Aim of the exercise: Count lines with "Multi" below; give only the number.

Information:
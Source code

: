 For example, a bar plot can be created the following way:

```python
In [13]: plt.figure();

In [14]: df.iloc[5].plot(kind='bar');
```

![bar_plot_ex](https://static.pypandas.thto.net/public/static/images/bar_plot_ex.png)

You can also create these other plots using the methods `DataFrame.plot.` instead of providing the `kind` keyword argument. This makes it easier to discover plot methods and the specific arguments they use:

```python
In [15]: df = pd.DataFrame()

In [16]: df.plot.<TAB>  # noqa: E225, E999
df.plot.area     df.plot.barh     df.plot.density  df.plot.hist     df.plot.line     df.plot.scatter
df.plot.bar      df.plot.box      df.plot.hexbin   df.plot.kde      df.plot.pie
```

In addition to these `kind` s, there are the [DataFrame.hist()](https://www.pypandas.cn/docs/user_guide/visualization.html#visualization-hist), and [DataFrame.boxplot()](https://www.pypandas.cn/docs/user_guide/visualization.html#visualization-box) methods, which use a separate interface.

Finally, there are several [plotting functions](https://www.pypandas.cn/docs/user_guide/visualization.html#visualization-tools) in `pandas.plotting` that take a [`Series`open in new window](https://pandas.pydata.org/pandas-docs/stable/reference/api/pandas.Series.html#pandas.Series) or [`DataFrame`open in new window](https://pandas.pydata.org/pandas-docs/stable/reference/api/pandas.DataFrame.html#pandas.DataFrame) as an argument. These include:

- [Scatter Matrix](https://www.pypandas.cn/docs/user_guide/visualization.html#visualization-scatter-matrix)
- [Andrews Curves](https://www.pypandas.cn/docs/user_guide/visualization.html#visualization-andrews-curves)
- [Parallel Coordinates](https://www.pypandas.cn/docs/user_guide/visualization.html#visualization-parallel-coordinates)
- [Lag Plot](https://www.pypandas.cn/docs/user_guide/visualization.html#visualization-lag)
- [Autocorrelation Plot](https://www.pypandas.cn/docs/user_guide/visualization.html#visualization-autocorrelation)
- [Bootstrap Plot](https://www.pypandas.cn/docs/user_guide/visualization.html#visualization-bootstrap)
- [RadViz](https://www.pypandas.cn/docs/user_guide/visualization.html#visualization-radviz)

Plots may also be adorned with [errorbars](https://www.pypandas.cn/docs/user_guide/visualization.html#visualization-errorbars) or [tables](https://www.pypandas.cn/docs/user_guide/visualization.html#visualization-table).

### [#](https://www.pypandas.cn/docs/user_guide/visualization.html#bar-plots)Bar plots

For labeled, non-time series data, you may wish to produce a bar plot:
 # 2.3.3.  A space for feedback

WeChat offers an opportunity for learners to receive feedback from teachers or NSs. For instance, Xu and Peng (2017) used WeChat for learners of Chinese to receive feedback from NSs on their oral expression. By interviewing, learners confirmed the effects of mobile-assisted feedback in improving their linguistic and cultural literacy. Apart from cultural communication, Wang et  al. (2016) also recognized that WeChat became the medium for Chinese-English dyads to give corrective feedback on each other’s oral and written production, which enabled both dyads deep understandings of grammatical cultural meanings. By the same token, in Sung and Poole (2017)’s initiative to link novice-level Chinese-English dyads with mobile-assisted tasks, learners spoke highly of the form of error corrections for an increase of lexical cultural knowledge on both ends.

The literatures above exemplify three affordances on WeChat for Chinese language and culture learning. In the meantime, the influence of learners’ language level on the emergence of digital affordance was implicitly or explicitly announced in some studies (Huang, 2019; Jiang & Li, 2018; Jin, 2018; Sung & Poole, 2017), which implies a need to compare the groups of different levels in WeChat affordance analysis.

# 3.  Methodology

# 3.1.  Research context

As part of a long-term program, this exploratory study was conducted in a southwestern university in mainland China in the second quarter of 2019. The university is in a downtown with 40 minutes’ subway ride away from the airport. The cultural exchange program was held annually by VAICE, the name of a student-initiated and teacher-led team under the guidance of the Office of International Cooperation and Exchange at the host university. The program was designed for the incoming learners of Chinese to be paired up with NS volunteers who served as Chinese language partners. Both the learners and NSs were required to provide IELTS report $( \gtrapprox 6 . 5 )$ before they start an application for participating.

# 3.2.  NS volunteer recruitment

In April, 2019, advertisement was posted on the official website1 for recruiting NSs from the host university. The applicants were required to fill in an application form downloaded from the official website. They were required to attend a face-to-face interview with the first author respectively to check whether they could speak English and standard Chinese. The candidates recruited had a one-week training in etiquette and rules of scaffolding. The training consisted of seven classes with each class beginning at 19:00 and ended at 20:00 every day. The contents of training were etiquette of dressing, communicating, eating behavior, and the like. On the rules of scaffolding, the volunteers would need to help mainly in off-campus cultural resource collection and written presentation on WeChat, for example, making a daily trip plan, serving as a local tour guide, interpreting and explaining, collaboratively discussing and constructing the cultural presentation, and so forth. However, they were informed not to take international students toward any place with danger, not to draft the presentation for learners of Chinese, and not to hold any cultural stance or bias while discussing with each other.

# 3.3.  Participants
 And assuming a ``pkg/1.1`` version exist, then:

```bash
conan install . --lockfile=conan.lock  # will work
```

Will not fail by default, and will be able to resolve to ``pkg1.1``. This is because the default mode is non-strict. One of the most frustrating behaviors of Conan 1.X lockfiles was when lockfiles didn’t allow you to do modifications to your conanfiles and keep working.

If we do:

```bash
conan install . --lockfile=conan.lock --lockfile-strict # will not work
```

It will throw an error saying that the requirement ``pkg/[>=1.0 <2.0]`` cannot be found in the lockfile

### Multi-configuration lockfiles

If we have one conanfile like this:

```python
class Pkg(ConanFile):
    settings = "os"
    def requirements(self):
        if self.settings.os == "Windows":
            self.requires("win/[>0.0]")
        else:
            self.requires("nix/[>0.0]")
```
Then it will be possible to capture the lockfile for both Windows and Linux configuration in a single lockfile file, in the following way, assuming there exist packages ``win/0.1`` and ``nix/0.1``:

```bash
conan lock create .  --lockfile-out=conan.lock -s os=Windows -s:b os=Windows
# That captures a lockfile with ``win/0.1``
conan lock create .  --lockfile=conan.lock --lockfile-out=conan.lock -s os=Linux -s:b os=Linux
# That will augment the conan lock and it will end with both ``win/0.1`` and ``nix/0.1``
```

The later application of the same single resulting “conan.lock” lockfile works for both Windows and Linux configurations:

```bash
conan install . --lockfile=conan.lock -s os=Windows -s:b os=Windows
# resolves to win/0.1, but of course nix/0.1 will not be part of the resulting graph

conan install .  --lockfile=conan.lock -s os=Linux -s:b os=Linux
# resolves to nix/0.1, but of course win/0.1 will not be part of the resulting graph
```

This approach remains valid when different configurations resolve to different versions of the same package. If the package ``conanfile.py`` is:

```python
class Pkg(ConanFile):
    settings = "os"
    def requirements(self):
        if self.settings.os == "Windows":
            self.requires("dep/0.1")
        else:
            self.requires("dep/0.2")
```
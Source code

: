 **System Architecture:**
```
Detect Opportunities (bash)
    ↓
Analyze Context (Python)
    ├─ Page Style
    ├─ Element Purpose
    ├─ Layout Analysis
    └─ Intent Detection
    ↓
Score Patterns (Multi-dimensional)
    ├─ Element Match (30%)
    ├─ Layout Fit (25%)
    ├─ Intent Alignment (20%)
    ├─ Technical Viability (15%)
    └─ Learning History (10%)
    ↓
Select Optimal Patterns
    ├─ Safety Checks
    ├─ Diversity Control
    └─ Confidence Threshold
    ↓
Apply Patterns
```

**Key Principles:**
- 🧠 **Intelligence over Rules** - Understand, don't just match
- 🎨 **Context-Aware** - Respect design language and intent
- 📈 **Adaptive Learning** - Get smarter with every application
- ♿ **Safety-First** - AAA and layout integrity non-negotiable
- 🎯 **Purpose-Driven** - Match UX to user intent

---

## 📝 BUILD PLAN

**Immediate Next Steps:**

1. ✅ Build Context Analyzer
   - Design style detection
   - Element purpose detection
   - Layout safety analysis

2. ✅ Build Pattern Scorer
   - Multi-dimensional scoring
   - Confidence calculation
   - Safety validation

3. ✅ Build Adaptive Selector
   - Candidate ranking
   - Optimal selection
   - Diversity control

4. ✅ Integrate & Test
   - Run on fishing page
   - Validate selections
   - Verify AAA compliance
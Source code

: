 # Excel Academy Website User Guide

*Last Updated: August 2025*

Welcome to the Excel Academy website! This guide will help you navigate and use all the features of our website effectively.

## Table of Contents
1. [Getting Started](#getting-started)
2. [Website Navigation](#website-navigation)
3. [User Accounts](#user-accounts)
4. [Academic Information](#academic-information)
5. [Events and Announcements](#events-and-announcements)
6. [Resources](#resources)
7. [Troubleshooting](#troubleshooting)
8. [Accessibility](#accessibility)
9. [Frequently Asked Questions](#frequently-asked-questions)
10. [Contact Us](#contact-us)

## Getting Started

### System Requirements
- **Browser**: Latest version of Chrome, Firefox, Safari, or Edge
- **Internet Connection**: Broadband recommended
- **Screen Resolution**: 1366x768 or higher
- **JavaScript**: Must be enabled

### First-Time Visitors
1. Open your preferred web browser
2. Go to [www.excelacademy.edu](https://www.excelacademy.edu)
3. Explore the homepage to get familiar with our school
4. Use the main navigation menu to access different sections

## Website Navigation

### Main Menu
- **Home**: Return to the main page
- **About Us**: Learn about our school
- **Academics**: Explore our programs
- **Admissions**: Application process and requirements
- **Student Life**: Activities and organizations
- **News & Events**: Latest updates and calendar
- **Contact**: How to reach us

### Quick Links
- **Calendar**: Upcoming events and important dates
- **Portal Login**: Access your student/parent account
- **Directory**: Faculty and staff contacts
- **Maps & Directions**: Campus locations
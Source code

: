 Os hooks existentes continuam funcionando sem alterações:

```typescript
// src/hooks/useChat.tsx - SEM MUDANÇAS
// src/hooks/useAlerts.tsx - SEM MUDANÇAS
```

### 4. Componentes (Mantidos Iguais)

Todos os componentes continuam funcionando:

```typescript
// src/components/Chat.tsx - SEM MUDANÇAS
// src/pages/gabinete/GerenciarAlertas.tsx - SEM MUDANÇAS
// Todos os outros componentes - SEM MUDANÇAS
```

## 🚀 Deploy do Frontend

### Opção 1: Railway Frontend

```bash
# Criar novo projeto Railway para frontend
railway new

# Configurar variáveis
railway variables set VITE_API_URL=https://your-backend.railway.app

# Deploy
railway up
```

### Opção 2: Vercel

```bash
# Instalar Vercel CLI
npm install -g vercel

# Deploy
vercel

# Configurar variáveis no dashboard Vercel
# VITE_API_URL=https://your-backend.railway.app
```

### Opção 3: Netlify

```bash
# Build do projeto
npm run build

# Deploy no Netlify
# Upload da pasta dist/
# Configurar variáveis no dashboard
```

Worked solution: 3